1 Load library

library(sp)
library(rgdal)
library(raster)
library(ggplot2)
library(viridis)
library(rasterVis)

2 Load data

# Load data
tay <- raster('taycrop.tif')
# Get properties of the Tay raster
tay
## class      : RasterLayer 
## band       : 1  (of  12  bands)
## dimensions : 507, 848, 429936  (nrow, ncol, ncell)
## resolution : 9.217891e-05, 9.217891e-05  (x, y)
## extent     : -4.320218, -4.242051, 56.45366, 56.50039  (xmin, xmax, ymin, ymax)
## crs        : +proj=longlat +datum=WGS84 +no_defs 
## source     : taycrop.tif 
## names      : taycrop

3 Create individual raster layers for each of the spectral bands

b1 <- raster('taycrop.tif', band=1)
b2 <- raster('taycrop.tif', band=2)
b3 <- raster('taycrop.tif', band=3)
b4 <- raster('taycrop.tif', band=4)
b5 <- raster('taycrop.tif', band=5)
b6 <- raster('taycrop.tif', band=6)
b7 <- raster('taycrop.tif', band=7)
b8 <- raster('taycrop.tif', band=8)
b9 <- raster('taycrop.tif', band=9)
b10 <- raster('taycrop.tif', band=10)
b11 <- raster('taycrop.tif', band=11)
b12 <- raster('taycrop.tif', band=12)

4 Compare brands

We can now compare two bands to see if they have the same extent, number of rows and column, projection, resolution and origin. As can be seen below, bands 2 and 3 match.

compareRaster(b2, b3)
## [1] TRUE

Note: Checking the coordinate systems and extents of rasters is a very useful skill - quite often when you have problems with working with multiple raster objects, it’s because of differences in coordinate systems or extents.

5 Plot brand

Using the plot or image function

plot(b8)

image(b8)

Using zoom for a specific area:

plot(b8)
zoom(b8)    # run this line, then click twice on your plot to define a box

Alternatively, an extent can be cropped and plotted from the plot image using the same double click method described above and the code below. By using drawExtent and crop, Zooming in allows you to visualise spatial data for specific areas you might be interested in:

plot(tay)
e <- drawExtent()    # run this line, then click twice on your plot to define a box

cropped_tay <- crop(b7, e)
plot(cropped_tay)

6 Visualise spectral bands

6.1 Visualise single layer

6.1.1 Plot with viridis

image(b8, col= viridis_pal(option="D")(10), main="Sentinel 2 image of Loch Tay")

6.1.2 Save plot

png('tayplot.png', width = 4, height = 4, units = "in", res = 300)                
# to save plot
image(b8, col= viridis_pal(option="D")(10), main="Sentinel 2 image of Loch Tay")
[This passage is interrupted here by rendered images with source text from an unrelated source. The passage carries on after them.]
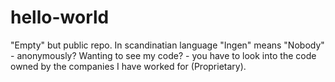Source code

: # hello-world
"Empty" but public repo.
In scandinatian language "Ingen" means "Nobody" - anonymously?
Wanting to see my code? - you have to look into the code owned by the companies I have worked for (Proprietary).
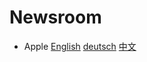 # Newsroom

- Apple [English](https://www.apple.com/newsroom/) [deutsch](https://www.apple.com/de/newsroom/) [中文](https://www.apple.com.cn/cn/newsroom/)

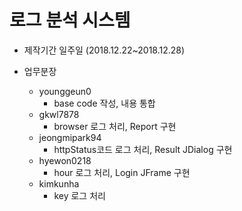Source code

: # 로그 분석 시스템

* 제작기간 일주일 (2018.12.22~2018.12.28)

* 업무분장
  * younggeun0
    * base code 작성, 내용 통합
  * gkwl7878
    * browser 로그 처리, Report 구현
  * jeongmipark94
    * httpStatus코드 로그 처리, Result JDialog 구현
  * hyewon0218
    * hour 로그 처리, Login JFrame 구현
  * kimkunha
    * key 로그 처리
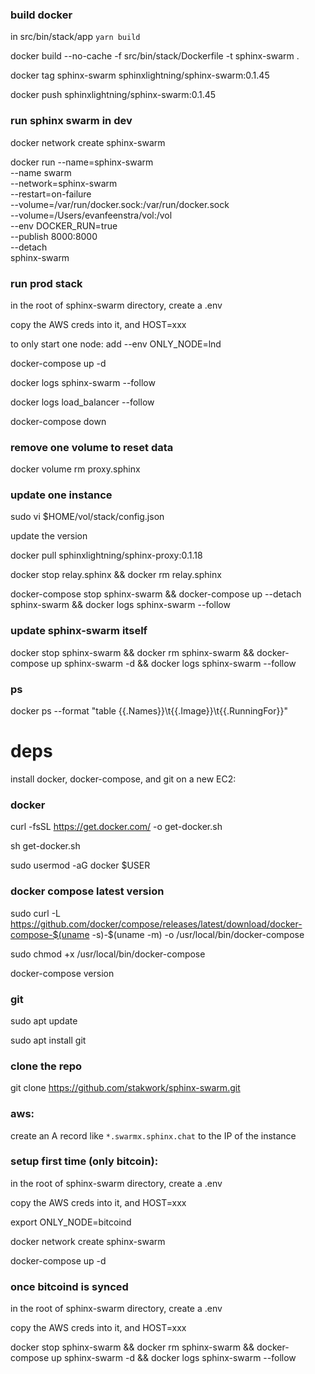 ### build docker

in src/bin/stack/app `yarn build`

docker build --no-cache -f src/bin/stack/Dockerfile -t sphinx-swarm .

docker tag sphinx-swarm sphinxlightning/sphinx-swarm:0.1.45

docker push sphinxlightning/sphinx-swarm:0.1.45

### run sphinx swarm in dev

docker network create sphinx-swarm

docker run --name=sphinx-swarm \
 --name swarm \
 --network=sphinx-swarm \
 --restart=on-failure \
 --volume=/var/run/docker.sock:/var/run/docker.sock \
 --volume=/Users/evanfeenstra/vol:/vol \
 --env DOCKER_RUN=true \
 --publish 8000:8000 \
 --detach \
 sphinx-swarm

### run prod stack

in the root of sphinx-swarm directory, create a .env

copy the AWS creds into it, and HOST=xxx

to only start one node:
add --env ONLY_NODE=lnd

docker-compose up -d

docker logs sphinx-swarm --follow

docker logs load_balancer --follow

docker-compose down

### remove one volume to reset data

docker volume rm proxy.sphinx

### update one instance

sudo vi $HOME/vol/stack/config.json

update the version

docker pull sphinxlightning/sphinx-proxy:0.1.18

docker stop relay.sphinx && docker rm relay.sphinx

docker-compose stop sphinx-swarm && docker-compose up --detach sphinx-swarm && docker logs sphinx-swarm --follow

### update sphinx-swarm itself

docker stop sphinx-swarm && docker rm sphinx-swarm && docker-compose up sphinx-swarm -d && docker logs sphinx-swarm --follow

### ps

docker ps --format "table {{.Names}}\t{{.Image}}\t{{.RunningFor}}"

# deps

install docker, docker-compose, and git on a new EC2:

### docker

curl -fsSL https://get.docker.com/ -o get-docker.sh

sh get-docker.sh

sudo usermod -aG docker $USER

### docker compose latest version

sudo curl -L https://github.com/docker/compose/releases/latest/download/docker-compose-$(uname -s)-$(uname -m) -o /usr/local/bin/docker-compose

sudo chmod +x /usr/local/bin/docker-compose

docker-compose version

### git

sudo apt update

sudo apt install git

### clone the repo

git clone https://github.com/stakwork/sphinx-swarm.git

### aws:

create an A record like `*.swarmx.sphinx.chat` to the IP of the instance

### setup first time (only bitcoin):

in the root of sphinx-swarm directory, create a .env

copy the AWS creds into it, and HOST=xxx

export ONLY_NODE=bitcoind

docker network create sphinx-swarm

docker-compose up -d

### once bitcoind is synced

in the root of sphinx-swarm directory, create a .env

copy the AWS creds into it, and HOST=xxx

docker stop sphinx-swarm && docker rm sphinx-swarm && docker-compose up sphinx-swarm -d && docker logs sphinx-swarm --follow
dev.off()                                           
## quartz_off_screen 
##                 2

dev.off() is a function that “clears the slate”. it just means you are done using that specific plot. if you don’t dev.off(), that can create problems when you want to save another plot

6.2 Visualise a multi-layered raster object

6.2.1 Solution1: Create a raster stack

First, we will create a raster stack, a multi-layered raster object, of the red(b4), green(b3) and blue(b2) bands (red, green, and blue (RGB) values)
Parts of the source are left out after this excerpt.